Progress in module level quantitative electroluminescence imaging of crystalline silicon PV module: A review

Abstract

Electroluminescence (EL) imaging is a prominent tool for obtaining qualitative and quantitative information of defects and degradations in a crystalline silicon (c-Si) PV module. Quantitative EL imaging is an emerging field in which the impact of defects and degradation on module performance is evaluated from the EL images. However, the literature lacks an illuminated discussion on quantitative EL imaging compared to qualitative applications and implementation aspects of EL imaging. This article aims to provide one-stop information and a comprehensive review of advancements in module-level quantitative EL imaging. The state-of-art quantitative EL methods evaluating the module level impact of optical, bulk, series resistance, and shunting-related defects and degradations are reviewed. Each method has been critically assessed based on the approach of quantification, input EL imaging requirements, and performance of quantification.
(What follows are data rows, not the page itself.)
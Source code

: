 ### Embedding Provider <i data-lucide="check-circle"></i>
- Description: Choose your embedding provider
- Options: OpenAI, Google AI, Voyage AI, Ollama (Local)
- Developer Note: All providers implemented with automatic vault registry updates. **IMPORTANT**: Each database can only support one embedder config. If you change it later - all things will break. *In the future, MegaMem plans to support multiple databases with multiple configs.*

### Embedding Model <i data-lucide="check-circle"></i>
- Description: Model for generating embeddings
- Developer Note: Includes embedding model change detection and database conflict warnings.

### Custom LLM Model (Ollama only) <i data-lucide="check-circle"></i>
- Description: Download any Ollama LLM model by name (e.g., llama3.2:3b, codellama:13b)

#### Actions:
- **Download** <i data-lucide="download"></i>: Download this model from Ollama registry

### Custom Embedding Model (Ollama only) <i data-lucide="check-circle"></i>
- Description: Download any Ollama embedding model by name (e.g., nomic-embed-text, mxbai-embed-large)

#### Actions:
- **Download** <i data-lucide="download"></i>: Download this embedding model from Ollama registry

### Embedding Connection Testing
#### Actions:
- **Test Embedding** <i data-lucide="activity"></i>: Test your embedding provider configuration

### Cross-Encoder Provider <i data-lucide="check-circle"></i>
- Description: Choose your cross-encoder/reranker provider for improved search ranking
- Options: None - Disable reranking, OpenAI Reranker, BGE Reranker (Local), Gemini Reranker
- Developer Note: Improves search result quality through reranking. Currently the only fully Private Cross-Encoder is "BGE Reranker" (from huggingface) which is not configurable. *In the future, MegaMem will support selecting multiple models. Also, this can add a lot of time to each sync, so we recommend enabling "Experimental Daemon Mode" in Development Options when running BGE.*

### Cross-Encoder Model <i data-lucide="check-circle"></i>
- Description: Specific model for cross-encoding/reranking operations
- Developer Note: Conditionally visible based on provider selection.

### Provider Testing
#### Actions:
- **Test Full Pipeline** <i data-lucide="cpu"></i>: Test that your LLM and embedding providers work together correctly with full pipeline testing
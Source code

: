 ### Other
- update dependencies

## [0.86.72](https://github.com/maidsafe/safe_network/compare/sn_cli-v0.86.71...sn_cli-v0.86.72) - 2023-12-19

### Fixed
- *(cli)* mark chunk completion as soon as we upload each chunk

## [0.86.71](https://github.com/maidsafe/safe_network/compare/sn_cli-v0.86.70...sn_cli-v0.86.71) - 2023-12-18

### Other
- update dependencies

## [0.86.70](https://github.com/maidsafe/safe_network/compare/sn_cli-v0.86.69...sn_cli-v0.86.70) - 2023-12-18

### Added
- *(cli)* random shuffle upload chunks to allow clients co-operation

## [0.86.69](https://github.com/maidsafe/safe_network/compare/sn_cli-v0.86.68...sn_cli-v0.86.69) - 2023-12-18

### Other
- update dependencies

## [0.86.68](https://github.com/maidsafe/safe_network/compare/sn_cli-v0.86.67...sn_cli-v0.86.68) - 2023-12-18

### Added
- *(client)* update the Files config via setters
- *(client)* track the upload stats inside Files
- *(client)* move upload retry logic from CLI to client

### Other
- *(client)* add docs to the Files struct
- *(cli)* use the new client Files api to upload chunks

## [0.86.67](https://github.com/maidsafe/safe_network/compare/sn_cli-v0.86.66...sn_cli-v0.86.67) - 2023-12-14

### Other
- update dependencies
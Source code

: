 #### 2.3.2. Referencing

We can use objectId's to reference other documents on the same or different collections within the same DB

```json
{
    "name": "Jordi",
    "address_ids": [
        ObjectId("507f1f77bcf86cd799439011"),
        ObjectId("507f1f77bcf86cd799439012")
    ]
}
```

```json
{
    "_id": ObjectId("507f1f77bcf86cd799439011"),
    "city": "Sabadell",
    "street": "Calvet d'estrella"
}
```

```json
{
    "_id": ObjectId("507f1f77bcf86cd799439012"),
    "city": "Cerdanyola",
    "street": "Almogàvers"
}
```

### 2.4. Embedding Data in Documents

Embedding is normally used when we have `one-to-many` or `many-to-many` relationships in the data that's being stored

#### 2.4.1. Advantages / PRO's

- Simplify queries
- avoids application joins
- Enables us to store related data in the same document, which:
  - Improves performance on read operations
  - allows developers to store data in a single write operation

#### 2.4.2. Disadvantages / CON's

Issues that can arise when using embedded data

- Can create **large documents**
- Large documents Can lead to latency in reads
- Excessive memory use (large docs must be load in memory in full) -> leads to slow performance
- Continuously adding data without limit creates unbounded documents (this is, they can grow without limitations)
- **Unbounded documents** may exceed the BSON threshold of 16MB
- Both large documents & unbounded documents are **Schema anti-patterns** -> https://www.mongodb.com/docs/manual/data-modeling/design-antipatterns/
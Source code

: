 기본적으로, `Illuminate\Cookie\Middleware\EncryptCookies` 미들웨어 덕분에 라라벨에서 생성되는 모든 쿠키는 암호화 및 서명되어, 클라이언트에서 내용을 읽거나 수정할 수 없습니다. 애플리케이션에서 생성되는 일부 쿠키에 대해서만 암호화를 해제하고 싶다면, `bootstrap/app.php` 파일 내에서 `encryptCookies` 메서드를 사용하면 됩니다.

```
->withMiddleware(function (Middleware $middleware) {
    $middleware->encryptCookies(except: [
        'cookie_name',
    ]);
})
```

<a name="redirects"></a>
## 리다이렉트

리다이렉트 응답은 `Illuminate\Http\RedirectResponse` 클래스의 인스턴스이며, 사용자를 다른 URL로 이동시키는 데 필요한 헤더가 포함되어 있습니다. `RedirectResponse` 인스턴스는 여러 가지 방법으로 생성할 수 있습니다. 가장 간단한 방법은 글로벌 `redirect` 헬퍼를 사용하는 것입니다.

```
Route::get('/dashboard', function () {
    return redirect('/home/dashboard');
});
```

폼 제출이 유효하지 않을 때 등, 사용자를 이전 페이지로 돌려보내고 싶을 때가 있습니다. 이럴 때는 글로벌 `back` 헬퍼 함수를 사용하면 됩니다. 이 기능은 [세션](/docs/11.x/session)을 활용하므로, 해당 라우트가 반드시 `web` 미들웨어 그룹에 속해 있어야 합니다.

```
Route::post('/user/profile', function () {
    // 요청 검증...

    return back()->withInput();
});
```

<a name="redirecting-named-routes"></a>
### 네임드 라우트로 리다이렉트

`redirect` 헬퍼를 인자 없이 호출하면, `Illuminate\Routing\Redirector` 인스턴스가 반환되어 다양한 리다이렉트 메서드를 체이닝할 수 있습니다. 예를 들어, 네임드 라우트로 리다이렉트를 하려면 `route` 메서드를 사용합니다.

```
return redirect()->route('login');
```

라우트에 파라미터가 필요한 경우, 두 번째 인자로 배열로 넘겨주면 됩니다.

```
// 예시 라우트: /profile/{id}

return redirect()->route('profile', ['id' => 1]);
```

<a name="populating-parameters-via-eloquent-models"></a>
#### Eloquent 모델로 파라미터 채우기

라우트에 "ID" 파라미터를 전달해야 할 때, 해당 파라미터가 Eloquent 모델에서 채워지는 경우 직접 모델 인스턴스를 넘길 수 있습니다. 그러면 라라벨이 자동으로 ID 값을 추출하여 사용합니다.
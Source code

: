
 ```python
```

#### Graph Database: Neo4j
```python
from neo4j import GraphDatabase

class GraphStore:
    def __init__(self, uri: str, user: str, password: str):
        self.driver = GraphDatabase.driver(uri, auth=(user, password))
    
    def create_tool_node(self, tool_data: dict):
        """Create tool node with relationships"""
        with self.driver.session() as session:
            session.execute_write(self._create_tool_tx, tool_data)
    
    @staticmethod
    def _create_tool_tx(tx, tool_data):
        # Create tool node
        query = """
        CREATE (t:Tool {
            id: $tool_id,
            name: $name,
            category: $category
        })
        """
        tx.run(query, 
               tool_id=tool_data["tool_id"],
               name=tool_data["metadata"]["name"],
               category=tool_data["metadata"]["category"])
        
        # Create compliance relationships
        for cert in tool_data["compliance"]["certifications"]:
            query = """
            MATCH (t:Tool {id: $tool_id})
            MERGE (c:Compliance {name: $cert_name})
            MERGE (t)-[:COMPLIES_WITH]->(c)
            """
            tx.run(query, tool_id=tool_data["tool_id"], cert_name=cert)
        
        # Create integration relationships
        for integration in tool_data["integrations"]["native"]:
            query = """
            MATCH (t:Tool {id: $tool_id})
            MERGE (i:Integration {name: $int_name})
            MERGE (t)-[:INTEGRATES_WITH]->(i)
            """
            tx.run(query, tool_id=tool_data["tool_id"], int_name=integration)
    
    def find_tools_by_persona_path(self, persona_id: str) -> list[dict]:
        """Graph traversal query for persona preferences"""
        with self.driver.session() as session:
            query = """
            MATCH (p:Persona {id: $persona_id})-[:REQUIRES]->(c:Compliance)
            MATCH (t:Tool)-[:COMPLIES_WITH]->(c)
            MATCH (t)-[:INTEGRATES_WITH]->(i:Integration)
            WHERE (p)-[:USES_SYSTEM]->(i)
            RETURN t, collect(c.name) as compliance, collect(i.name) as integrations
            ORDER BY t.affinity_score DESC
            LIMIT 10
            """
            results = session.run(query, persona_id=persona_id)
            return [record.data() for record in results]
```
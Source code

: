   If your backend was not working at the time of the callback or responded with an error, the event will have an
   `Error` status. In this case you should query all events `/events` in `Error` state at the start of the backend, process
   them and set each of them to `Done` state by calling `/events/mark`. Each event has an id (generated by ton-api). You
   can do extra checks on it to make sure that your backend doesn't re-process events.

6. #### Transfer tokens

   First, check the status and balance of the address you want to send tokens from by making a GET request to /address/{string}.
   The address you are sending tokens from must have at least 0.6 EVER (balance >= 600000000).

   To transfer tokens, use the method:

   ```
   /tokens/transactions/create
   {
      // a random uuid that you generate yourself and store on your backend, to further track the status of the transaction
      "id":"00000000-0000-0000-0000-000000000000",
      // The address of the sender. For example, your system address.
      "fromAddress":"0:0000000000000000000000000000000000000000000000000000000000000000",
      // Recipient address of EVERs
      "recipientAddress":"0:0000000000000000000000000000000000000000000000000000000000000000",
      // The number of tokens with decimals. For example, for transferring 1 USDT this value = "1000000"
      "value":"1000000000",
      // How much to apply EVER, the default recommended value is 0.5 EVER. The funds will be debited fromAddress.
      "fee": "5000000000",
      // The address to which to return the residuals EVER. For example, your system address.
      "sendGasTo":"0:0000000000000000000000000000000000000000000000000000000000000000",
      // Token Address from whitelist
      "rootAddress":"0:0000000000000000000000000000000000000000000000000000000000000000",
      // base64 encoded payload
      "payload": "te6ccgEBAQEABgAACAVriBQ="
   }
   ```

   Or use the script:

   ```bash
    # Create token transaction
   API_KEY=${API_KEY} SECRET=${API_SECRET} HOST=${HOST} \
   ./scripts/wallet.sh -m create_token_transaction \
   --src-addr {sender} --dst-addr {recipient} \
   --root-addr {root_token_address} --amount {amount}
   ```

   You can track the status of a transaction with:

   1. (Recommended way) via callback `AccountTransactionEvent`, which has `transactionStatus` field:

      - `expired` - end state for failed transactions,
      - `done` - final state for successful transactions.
The outcome of the conducted assessment is concisely presented in the comparative table. It highlights the key achievements, advantages, and limitations of each method. Suggestions for future work are given to enhance quantification performance and overcome existing limitations for each method. Indoor and outdoor applicability for all the methods is briefly discussed, and on-field challenges are outlined considering the present use of outdoor EL imaging. Further, a comparative discussion of quantitative EL methods is presented for each category of defects and degradation to summarize the present stage of research, underlying research gaps, and future scope of work. This review paper would be instrumental for the future progress of quantitative EL imaging and its possible use in indoor or outdoor conditions.